-- How to complete this task --
Using the records below, transcribe word for word the stretch from the line that contains "read cycle stalls" through the line that contains "latch CV, terminate", both end lines included, and nothing else.

[Stored data entries]

==*==

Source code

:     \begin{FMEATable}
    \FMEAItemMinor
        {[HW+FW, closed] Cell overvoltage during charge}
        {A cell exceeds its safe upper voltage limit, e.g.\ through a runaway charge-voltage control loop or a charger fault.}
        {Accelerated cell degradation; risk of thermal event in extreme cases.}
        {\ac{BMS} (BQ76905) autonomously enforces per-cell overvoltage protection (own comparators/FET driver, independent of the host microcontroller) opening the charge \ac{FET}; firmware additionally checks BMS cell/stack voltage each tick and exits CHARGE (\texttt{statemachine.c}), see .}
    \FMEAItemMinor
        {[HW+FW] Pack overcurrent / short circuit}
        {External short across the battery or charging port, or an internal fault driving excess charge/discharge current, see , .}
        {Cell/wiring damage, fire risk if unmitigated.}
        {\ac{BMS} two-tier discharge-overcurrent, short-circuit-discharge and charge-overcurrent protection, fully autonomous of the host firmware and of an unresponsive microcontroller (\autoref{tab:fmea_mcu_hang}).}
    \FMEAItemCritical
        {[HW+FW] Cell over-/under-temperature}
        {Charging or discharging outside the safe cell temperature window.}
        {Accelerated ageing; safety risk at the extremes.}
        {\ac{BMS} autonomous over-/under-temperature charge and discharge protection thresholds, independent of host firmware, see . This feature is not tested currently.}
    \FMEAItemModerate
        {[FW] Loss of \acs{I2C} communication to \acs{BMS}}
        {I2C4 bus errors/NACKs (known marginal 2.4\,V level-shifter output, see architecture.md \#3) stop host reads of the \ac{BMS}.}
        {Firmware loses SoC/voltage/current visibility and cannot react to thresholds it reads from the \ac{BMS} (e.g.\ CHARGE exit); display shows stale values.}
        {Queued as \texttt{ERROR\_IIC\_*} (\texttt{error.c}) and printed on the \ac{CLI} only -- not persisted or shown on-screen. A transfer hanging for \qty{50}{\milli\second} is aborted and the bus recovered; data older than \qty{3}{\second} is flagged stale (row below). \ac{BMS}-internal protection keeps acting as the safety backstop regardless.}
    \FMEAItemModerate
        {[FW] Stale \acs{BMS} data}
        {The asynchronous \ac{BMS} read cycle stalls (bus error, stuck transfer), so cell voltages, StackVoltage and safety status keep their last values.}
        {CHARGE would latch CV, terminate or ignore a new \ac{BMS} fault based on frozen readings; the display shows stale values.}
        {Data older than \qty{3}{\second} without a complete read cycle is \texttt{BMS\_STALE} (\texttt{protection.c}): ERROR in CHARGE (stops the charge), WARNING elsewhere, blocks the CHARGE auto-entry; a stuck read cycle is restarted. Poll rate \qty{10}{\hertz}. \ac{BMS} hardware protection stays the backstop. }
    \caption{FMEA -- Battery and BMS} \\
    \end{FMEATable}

==*==

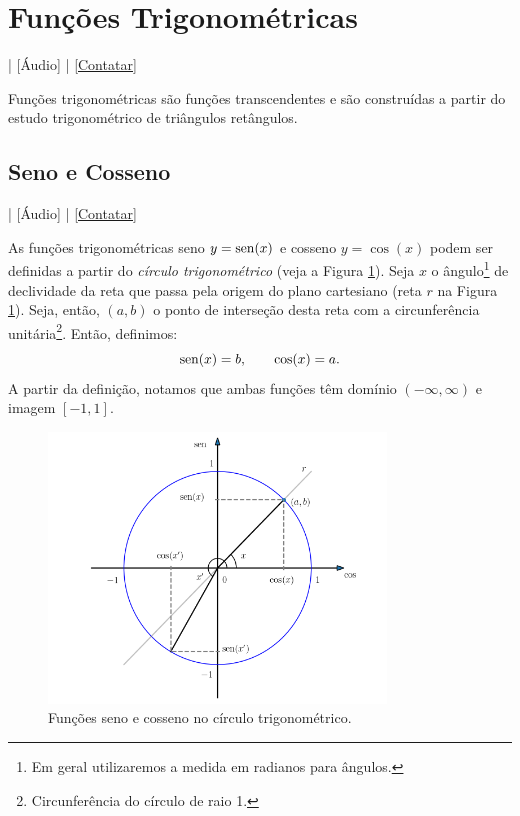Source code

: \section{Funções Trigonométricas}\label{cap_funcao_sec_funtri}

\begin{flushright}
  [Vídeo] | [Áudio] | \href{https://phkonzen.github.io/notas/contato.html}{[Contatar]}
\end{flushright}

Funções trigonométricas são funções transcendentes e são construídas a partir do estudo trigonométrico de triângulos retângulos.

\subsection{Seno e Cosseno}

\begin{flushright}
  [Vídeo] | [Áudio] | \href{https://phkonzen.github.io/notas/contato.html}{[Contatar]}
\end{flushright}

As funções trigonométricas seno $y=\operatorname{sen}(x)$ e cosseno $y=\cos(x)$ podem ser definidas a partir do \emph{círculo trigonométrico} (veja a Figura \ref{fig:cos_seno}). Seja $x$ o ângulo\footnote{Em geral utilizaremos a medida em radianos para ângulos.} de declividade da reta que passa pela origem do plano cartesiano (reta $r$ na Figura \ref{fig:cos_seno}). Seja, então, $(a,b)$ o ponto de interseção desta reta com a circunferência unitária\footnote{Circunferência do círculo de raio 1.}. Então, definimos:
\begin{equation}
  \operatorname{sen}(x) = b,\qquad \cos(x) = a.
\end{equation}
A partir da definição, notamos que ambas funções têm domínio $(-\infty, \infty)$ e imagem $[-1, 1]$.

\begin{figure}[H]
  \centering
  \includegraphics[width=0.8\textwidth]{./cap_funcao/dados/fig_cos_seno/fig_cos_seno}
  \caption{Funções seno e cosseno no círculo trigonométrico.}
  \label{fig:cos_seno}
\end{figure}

==*==

-- Expected output --
        {The asynchronous \ac{BMS} read cycle stalls (bus error, stuck transfer), so cell voltages, StackVoltage and safety status keep their last values.}
        {CHARGE would latch CV, terminate or ignore a new \ac{BMS} fault based on frozen readings; the display shows stale values.}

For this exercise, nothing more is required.